→ **LISTED ENTRIES**
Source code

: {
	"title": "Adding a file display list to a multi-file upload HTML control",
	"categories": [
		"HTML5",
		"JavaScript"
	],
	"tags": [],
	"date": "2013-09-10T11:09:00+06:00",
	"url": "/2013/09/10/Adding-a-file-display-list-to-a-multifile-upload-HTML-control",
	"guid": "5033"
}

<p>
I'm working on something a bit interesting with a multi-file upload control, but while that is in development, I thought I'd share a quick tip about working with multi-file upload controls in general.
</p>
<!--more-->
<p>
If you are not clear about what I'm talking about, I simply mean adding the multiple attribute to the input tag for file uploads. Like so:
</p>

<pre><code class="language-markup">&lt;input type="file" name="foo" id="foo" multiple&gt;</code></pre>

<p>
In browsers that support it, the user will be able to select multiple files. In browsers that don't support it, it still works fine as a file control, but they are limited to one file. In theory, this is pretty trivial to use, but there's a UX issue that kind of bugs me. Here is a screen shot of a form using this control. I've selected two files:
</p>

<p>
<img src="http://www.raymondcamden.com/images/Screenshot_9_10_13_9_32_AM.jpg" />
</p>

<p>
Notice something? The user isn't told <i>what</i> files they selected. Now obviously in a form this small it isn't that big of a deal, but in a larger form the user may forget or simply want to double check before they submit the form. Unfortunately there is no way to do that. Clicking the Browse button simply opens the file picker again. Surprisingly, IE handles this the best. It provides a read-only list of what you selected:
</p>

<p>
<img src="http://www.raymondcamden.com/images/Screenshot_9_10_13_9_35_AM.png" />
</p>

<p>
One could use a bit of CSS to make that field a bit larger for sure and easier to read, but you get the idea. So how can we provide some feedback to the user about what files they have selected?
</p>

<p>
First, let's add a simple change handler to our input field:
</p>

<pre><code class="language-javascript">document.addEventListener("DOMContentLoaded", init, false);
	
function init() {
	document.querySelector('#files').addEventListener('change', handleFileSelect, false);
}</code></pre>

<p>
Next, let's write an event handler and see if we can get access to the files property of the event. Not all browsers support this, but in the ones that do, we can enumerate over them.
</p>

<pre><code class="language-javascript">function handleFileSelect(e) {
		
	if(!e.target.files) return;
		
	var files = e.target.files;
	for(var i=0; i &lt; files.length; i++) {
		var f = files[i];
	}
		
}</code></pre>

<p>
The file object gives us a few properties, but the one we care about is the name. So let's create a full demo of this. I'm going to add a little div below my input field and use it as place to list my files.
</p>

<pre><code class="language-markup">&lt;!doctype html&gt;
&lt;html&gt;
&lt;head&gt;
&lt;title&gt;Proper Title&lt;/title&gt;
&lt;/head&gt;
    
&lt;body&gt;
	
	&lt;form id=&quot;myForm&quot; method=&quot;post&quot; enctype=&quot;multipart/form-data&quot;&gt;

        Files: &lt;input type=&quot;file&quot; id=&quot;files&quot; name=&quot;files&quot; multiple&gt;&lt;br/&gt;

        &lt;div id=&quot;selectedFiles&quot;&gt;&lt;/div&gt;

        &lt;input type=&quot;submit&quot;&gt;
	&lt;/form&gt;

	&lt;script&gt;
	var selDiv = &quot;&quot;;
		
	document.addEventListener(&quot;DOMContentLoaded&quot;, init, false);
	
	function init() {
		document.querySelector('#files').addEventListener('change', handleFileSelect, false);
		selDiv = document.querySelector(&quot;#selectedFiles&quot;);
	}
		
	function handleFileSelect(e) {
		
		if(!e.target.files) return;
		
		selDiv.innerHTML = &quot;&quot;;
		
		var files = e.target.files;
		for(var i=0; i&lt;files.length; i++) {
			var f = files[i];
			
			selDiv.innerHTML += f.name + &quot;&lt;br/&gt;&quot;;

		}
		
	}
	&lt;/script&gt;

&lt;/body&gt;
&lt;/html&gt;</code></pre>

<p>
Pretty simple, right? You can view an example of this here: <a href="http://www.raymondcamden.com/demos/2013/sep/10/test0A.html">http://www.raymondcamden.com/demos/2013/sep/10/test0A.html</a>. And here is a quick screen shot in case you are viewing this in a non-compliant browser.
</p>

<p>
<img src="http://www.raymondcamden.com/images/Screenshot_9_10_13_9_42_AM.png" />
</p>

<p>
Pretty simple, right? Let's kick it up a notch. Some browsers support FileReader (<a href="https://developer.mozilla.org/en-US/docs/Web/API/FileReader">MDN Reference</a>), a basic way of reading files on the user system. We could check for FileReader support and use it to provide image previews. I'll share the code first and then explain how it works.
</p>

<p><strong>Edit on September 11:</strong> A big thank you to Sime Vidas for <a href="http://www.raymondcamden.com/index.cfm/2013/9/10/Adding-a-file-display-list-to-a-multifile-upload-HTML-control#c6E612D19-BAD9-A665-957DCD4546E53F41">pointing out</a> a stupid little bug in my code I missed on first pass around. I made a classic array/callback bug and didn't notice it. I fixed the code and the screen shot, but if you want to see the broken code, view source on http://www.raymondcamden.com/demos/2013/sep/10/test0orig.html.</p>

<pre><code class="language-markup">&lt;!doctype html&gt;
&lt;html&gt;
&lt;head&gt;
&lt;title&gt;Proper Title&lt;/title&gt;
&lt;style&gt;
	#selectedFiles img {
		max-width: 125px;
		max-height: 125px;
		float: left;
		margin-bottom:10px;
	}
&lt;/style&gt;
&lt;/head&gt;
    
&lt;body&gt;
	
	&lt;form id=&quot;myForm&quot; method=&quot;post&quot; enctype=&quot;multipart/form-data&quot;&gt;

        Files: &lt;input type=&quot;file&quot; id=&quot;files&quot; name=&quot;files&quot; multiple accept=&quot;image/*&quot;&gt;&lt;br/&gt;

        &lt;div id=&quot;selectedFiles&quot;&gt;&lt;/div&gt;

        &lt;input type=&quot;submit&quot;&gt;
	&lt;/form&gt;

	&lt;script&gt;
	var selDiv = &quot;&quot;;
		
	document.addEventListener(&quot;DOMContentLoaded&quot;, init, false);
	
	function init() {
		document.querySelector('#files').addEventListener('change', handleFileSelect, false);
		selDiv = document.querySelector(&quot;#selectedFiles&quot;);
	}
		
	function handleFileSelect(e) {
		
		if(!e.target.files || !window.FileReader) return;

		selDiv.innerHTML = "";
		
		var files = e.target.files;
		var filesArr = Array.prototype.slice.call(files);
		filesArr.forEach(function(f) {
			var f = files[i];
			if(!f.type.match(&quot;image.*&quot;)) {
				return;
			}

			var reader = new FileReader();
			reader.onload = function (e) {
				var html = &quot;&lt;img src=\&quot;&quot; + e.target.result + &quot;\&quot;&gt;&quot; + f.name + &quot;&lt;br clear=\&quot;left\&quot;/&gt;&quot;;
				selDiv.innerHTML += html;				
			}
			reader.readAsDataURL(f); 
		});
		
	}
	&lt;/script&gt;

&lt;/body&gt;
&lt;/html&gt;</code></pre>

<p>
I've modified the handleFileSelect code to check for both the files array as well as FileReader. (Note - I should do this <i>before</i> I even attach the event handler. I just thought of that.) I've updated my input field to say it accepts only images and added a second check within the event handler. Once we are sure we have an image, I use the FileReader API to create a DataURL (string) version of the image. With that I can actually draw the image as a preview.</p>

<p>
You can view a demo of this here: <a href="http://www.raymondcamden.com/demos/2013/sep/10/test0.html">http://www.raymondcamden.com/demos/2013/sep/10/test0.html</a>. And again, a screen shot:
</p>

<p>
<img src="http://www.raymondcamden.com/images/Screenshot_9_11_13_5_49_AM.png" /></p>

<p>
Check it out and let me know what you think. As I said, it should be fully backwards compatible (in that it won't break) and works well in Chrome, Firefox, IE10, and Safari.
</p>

→ **INSTRUCTIONS FOR THE TASK**
Reproduce the material in full, keeping every line exactly as given.

→ **EXERCISE OUTPUT**
Source code

: {
	"title": "Adding a file display list to a multi-file upload HTML control",
	"categories": [
		"HTML5",
		"JavaScript"
	],
	"tags": [],
	"date": "2013-09-10T11:09:00+06:00",
	"url": "/2013/09/10/Adding-a-file-display-list-to-a-multifile-upload-HTML-control",
	"guid": "5033"
}

<p>
I'm working on something a bit interesting with a multi-file upload control, but while that is in development, I thought I'd share a quick tip about working with multi-file upload controls in general.
</p>
<!--more-->
<p>
If you are not clear about what I'm talking about, I simply mean adding the multiple attribute to the input tag for file uploads. Like so:
</p>

<pre><code class="language-markup">&lt;input type="file" name="foo" id="foo" multiple&gt;</code></pre>

<p>
In browsers that support it, the user will be able to select multiple files. In browsers that don't support it, it still works fine as a file control, but they are limited to one file. In theory, this is pretty trivial to use, but there's a UX issue that kind of bugs me. Here is a screen shot of a form using this control. I've selected two files:
</p>

<p>
<img src="http://www.raymondcamden.com/images/Screenshot_9_10_13_9_32_AM.jpg" />
</p>

<p>
Notice something? The user isn't told <i>what</i> files they selected. Now obviously in a form this small it isn't that big of a deal, but in a larger form the user may forget or simply want to double check before they submit the form. Unfortunately there is no way to do that. Clicking the Browse button simply opens the file picker again. Surprisingly, IE handles this the best. It provides a read-only list of what you selected:
</p>

<p>
<img src="http://www.raymondcamden.com/images/Screenshot_9_10_13_9_35_AM.png" />
</p>

<p>
One could use a bit of CSS to make that field a bit larger for sure and easier to read, but you get the idea. So how can we provide some feedback to the user about what files they have selected?
</p>

<p>
First, let's add a simple change handler to our input field:
</p>

<pre><code class="language-javascript">document.addEventListener("DOMContentLoaded", init, false);
	
function init() {
	document.querySelector('#files').addEventListener('change', handleFileSelect, false);
}</code></pre>

<p>
Next, let's write an event handler and see if we can get access to the files property of the event. Not all browsers support this, but in the ones that do, we can enumerate over them.
</p>

<pre><code class="language-javascript">function handleFileSelect(e) {
		
	if(!e.target.files) return;
		
	var files = e.target.files;
	for(var i=0; i &lt; files.length; i++) {
		var f = files[i];
	}
		
}</code></pre>

<p>
The file object gives us a few properties, but the one we care about is the name. So let's create a full demo of this. I'm going to add a little div below my input field and use it as place to list my files.
</p>

<pre><code class="language-markup">&lt;!doctype html&gt;
&lt;html&gt;
&lt;head&gt;
&lt;title&gt;Proper Title&lt;/title&gt;
&lt;/head&gt;
    
&lt;body&gt;
	
	&lt;form id=&quot;myForm&quot; method=&quot;post&quot; enctype=&quot;multipart/form-data&quot;&gt;

        Files: &lt;input type=&quot;file&quot; id=&quot;files&quot; name=&quot;files&quot; multiple&gt;&lt;br/&gt;

        &lt;div id=&quot;selectedFiles&quot;&gt;&lt;/div&gt;

        &lt;input type=&quot;submit&quot;&gt;
	&lt;/form&gt;

	&lt;script&gt;
	var selDiv = &quot;&quot;;
		
	document.addEventListener(&quot;DOMContentLoaded&quot;, init, false);
	
	function init() {
		document.querySelector('#files').addEventListener('change', handleFileSelect, false);
		selDiv = document.querySelector(&quot;#selectedFiles&quot;);
	}
		
	function handleFileSelect(e) {
		
		if(!e.target.files) return;
		
		selDiv.innerHTML = &quot;&quot;;
		
		var files = e.target.files;
		for(var i=0; i&lt;files.length; i++) {
			var f = files[i];
			
			selDiv.innerHTML += f.name + &quot;&lt;br/&gt;&quot;;

		}
		
	}
	&lt;/script&gt;

&lt;/body&gt;
&lt;/html&gt;</code></pre>

<p>
Pretty simple, right? You can view an example of this here: <a href="http://www.raymondcamden.com/demos/2013/sep/10/test0A.html">http://www.raymondcamden.com/demos/2013/sep/10/test0A.html</a>. And here is a quick screen shot in case you are viewing this in a non-compliant browser.
</p>

<p>
<img src="http://www.raymondcamden.com/images/Screenshot_9_10_13_9_42_AM.png" />
</p>

<p>
Pretty simple, right? Let's kick it up a notch. Some browsers support FileReader (<a href="https://developer.mozilla.org/en-US/docs/Web/API/FileReader">MDN Reference</a>), a basic way of reading files on the user system. We could check for FileReader support and use it to provide image previews. I'll share the code first and then explain how it works.
</p>

<p><strong>Edit on September 11:</strong> A big thank you to Sime Vidas for <a href="http://www.raymondcamden.com/index.cfm/2013/9/10/Adding-a-file-display-list-to-a-multifile-upload-HTML-control#c6E612D19-BAD9-A665-957DCD4546E53F41">pointing out</a> a stupid little bug in my code I missed on first pass around. I made a classic array/callback bug and didn't notice it. I fixed the code and the screen shot, but if you want to see the broken code, view source on http://www.raymondcamden.com/demos/2013/sep/10/test0orig.html.</p>

<pre><code class="language-markup">&lt;!doctype html&gt;
&lt;html&gt;
&lt;head&gt;
&lt;title&gt;Proper Title&lt;/title&gt;
&lt;style&gt;
	#selectedFiles img {
		max-width: 125px;
		max-height: 125px;
		float: left;
		margin-bottom:10px;
	}
&lt;/style&gt;
&lt;/head&gt;
    
&lt;body&gt;
	
	&lt;form id=&quot;myForm&quot; method=&quot;post&quot; enctype=&quot;multipart/form-data&quot;&gt;

        Files: &lt;input type=&quot;file&quot; id=&quot;files&quot; name=&quot;files&quot; multiple accept=&quot;image/*&quot;&gt;&lt;br/&gt;

        &lt;div id=&quot;selectedFiles&quot;&gt;&lt;/div&gt;

        &lt;input type=&quot;submit&quot;&gt;
	&lt;/form&gt;

	&lt;script&gt;
	var selDiv = &quot;&quot;;
		
	document.addEventListener(&quot;DOMContentLoaded&quot;, init, false);
	
	function init() {
		document.querySelector('#files').addEventListener('change', handleFileSelect, false);
		selDiv = document.querySelector(&quot;#selectedFiles&quot;);
	}
		
	function handleFileSelect(e) {
		
		if(!e.target.files || !window.FileReader) return;

		selDiv.innerHTML = "";
		
		var files = e.target.files;
		var filesArr = Array.prototype.slice.call(files);
		filesArr.forEach(function(f) {
			var f = files[i];
			if(!f.type.match(&quot;image.*&quot;)) {
				return;
			}

			var reader = new FileReader();
			reader.onload = function (e) {
				var html = &quot;&lt;img src=\&quot;&quot; + e.target.result + &quot;\&quot;&gt;&quot; + f.name + &quot;&lt;br clear=\&quot;left\&quot;/&gt;&quot;;
				selDiv.innerHTML += html;				
			}
			reader.readAsDataURL(f); 
		});
		
	}
	&lt;/script&gt;

&lt;/body&gt;
&lt;/html&gt;</code></pre>

<p>
I've modified the handleFileSelect code to check for both the files array as well as FileReader. (Note - I should do this <i>before</i> I even attach the event handler. I just thought of that.) I've updated my input field to say it accepts only images and added a second check within the event handler. Once we are sure we have an image, I use the FileReader API to create a DataURL (string) version of the image. With that I can actually draw the image as a preview.</p>

<p>
You can view a demo of this here: <a href="http://www.raymondcamden.com/demos/2013/sep/10/test0.html">http://www.raymondcamden.com/demos/2013/sep/10/test0.html</a>. And again, a screen shot:
</p>

<p>
<img src="http://www.raymondcamden.com/images/Screenshot_9_11_13_5_49_AM.png" /></p>

<p>
Check it out and let me know what you think. As I said, it should be fully backwards compatible (in that it won't break) and works well in Chrome, Firefox, IE10, and Safari.
</p>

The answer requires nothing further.